The story in the 1800s has lots of color. In the fictional account Burr is saved from a pirate attack because the pirate captain is convinced she is mad "touched by God". Burr had been extremely well educated by her father and was thought to be the most well educated woman in the US at that time. Then she falls into a world where foraging for shipwrecked cargo is a more valued skill that reciting Shakespeare. Despite this she adapts and thrives on this island. She meets a former pirate and falls in love with him. Her strong will to live allows her to make a life for herself and her offspring on this island. She is a memorable character.

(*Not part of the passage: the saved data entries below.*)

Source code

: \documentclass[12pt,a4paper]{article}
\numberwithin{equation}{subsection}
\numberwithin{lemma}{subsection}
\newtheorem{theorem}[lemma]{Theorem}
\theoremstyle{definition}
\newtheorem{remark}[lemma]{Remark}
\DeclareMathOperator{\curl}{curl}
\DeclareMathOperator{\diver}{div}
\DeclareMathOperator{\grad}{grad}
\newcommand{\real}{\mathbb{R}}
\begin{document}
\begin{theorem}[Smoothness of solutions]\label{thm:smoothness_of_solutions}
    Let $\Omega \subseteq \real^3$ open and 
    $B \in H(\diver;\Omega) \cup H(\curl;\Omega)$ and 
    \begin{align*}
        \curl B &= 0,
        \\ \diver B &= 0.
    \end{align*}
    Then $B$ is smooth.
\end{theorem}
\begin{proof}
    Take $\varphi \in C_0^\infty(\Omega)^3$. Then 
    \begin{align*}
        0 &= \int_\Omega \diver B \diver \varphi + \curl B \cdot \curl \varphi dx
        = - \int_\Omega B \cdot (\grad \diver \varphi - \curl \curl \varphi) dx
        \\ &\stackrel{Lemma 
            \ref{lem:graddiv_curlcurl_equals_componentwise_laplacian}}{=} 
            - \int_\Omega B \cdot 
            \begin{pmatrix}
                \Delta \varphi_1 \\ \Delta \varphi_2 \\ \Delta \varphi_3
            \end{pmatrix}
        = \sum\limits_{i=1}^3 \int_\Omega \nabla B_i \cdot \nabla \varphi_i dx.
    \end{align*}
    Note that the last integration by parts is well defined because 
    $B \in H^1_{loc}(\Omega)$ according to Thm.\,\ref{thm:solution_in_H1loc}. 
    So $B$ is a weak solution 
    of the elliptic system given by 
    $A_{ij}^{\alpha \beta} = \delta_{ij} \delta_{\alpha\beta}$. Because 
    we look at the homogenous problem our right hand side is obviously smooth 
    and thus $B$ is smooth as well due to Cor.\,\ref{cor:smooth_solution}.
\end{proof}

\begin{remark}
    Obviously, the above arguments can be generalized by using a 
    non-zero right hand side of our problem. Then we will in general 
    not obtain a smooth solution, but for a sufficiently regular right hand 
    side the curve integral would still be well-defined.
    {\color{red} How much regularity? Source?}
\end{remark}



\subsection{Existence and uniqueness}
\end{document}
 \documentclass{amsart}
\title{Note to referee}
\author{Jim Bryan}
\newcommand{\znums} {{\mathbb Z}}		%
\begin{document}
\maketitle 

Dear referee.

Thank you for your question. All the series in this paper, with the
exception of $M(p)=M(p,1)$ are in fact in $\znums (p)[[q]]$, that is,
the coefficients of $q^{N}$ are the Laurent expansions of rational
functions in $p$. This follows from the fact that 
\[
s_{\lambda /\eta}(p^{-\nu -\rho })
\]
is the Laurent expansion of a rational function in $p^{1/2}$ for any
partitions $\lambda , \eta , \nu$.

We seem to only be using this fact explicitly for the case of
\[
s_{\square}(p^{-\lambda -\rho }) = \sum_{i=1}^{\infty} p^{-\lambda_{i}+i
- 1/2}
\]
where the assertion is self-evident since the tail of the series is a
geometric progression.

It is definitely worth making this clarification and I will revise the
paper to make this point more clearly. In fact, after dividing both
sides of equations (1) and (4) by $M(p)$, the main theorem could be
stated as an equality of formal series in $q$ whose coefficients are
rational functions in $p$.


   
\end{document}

The 1950s story of the island residents, the two white sisters Whaley and Maggie, and Woodrow a black man descendent from a free African is really quite strange and hard to relate to. Talk about lives of quiet desperation, Thoreau must have had this crew in mind with that phrase. The elder sister Whaley, the more eccentric of the two is devoted to preserving her interpretation of the island's history. Each year they are visited by anthropologists (called the Taperecorders). Whaley assumes an old island brogue and relates the history back to Theodosia leaving out any issues that would reflect poorly on the family. The younger sister unable to escape the island's hold on her life mourns the loss of a love affair with a man who left the island. Woodrow also heavily drawn to life on this island is a remote character who in very understated ways expresses the frustration of the subservient black man in his relationship with these women. The relationships between and among these three characters is the central theme of this story; they have a strange, odd dependency among them. I found this second story somewhat dissatisfying in dealing with the race issue, while it is of great importance in their relationships it is never really tackled head on. I guess the other criticism I had of this second story was that the characters were all so passive and the island hold on them was so strong. While that is surely possible it is overwhelmingly sad to have lives wasted in this way.
So this relatively short (272 pages novel) really did not move me. I liked the section dealing with Theodosia and her adaption to life on the island. All of the prose relating to the island was good and gave a dreamy (perhaps watery?) feel to the story. Lastly I was left cold with the 1950s section.